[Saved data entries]

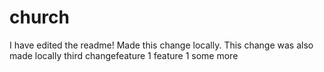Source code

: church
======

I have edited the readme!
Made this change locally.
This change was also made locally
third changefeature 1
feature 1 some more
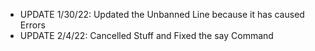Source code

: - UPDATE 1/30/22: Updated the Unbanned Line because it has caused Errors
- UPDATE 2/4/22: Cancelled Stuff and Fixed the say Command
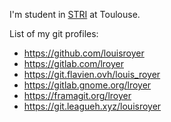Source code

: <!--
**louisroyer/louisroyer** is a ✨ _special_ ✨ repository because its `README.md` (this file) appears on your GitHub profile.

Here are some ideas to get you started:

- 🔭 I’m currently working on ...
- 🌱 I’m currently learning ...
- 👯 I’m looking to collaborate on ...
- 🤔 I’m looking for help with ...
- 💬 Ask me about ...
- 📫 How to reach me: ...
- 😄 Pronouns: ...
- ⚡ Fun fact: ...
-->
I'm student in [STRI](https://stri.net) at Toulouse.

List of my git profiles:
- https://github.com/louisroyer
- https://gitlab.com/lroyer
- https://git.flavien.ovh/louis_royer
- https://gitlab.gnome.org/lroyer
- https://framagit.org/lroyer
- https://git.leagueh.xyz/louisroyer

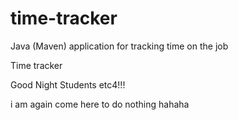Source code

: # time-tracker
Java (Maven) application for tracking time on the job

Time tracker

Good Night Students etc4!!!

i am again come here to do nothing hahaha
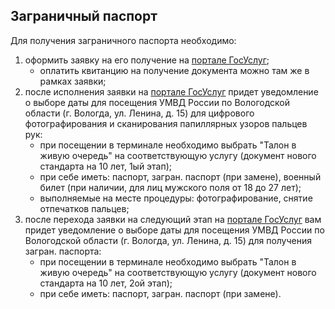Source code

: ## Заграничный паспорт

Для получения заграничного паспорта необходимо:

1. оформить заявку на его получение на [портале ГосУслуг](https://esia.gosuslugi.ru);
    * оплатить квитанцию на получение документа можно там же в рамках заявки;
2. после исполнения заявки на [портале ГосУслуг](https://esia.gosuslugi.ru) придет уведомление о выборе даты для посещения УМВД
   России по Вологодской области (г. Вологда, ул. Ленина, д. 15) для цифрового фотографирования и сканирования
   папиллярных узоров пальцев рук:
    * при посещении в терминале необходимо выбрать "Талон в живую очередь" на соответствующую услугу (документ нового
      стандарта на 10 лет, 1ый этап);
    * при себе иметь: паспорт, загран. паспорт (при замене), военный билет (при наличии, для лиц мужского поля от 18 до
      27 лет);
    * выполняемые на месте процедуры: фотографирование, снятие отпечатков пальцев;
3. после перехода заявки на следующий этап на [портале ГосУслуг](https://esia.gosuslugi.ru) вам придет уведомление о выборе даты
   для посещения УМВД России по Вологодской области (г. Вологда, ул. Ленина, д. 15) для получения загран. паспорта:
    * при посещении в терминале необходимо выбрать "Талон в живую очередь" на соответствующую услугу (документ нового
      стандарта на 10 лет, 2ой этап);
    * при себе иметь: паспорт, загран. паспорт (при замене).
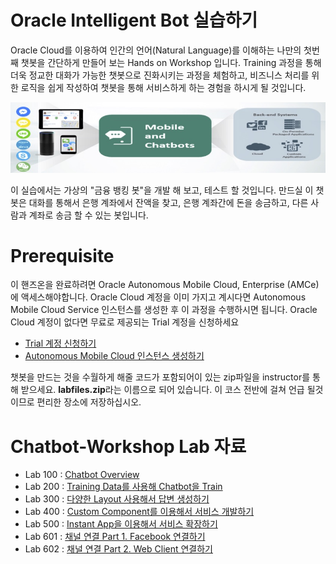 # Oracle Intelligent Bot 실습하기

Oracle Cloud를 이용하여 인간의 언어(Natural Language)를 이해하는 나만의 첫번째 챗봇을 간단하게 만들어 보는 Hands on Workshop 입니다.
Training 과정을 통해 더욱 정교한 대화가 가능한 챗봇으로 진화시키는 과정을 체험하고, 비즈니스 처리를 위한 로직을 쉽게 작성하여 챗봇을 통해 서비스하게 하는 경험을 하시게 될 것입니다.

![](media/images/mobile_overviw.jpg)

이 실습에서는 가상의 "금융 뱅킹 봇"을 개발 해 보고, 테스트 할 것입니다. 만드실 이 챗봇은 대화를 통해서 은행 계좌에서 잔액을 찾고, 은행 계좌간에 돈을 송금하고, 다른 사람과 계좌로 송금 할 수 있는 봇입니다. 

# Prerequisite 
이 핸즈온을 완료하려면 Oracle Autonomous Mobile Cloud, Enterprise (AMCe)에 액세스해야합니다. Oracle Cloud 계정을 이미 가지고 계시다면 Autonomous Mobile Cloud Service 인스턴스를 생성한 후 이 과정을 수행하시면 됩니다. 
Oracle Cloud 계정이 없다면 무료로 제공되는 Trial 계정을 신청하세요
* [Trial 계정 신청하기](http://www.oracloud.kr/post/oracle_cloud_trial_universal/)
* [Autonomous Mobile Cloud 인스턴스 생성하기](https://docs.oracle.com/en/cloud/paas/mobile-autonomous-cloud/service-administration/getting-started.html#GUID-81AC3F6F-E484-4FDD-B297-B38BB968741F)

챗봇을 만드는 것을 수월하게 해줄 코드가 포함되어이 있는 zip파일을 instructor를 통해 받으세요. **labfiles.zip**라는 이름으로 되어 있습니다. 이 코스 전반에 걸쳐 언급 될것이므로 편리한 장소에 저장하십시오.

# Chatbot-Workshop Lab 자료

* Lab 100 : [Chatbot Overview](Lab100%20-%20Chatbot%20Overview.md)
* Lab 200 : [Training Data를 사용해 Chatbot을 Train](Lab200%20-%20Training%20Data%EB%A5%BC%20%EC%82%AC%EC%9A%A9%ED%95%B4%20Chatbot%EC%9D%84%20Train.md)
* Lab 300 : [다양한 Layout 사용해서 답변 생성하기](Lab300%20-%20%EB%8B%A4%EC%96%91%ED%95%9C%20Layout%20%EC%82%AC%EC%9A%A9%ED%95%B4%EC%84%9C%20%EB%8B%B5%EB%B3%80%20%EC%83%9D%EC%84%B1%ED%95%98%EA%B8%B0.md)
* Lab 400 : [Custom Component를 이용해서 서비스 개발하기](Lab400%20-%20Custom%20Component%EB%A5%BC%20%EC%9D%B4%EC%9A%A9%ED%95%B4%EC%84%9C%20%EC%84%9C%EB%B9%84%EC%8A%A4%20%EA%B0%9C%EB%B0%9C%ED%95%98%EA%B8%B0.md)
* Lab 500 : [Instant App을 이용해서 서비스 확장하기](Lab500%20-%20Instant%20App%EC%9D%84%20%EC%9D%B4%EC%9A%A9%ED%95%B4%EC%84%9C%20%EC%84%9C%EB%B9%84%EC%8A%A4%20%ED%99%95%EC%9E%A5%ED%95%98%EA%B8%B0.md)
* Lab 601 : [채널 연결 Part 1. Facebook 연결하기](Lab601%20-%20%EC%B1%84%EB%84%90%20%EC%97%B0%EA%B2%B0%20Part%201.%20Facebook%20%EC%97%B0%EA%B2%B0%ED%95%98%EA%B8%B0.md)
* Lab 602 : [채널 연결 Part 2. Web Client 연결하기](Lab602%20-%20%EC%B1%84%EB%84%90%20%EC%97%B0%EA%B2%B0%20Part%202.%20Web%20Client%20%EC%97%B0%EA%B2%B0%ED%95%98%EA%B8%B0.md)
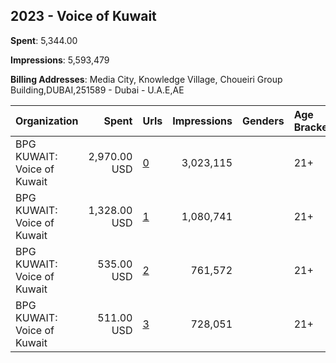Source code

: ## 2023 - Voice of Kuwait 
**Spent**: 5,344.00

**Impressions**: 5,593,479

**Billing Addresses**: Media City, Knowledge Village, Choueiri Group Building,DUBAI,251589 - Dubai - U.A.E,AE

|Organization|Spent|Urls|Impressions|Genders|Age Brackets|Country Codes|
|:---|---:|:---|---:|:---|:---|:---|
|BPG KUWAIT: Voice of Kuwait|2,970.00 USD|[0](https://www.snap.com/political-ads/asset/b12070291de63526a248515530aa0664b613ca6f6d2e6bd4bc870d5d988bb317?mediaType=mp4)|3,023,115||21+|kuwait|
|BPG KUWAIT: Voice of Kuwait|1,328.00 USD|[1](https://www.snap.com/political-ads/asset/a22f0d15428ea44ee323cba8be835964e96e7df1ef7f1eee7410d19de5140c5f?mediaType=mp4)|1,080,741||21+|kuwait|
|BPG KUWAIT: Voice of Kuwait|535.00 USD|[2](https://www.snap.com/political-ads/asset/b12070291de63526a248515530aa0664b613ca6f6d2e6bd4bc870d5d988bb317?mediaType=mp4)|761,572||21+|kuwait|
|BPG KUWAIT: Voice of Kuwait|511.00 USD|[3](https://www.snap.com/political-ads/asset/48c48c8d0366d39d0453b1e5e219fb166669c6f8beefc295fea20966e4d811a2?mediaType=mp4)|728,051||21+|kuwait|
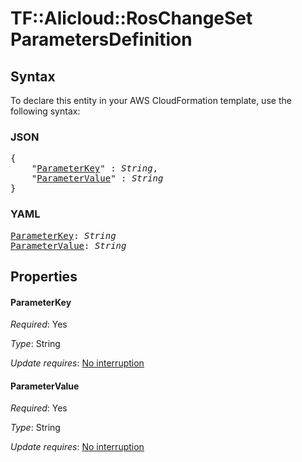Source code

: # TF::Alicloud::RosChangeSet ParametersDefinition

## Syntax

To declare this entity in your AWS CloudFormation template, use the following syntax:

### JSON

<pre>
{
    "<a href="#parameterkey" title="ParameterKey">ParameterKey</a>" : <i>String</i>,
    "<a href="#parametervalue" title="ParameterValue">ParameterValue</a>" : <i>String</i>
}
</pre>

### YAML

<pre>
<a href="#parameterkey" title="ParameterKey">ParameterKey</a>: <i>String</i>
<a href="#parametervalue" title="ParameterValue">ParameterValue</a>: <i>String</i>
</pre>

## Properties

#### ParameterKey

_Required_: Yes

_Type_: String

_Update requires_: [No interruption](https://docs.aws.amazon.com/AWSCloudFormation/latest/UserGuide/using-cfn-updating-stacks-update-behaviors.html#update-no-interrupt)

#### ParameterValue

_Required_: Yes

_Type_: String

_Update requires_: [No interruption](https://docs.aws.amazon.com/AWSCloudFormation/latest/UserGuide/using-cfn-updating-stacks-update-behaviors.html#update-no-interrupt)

_PROBLEM TO WORK ON:_ In the records above, find each line with the string "даты" and list it.

_OUTPUT BELOW:_
2. после исполнения заявки на [портале ГосУслуг](https://esia.gosuslugi.ru) придет уведомление о выборе даты для посещения УМВД
3. после перехода заявки на следующий этап на [портале ГосУслуг](https://esia.gosuslugi.ru) вам придет уведомление о выборе даты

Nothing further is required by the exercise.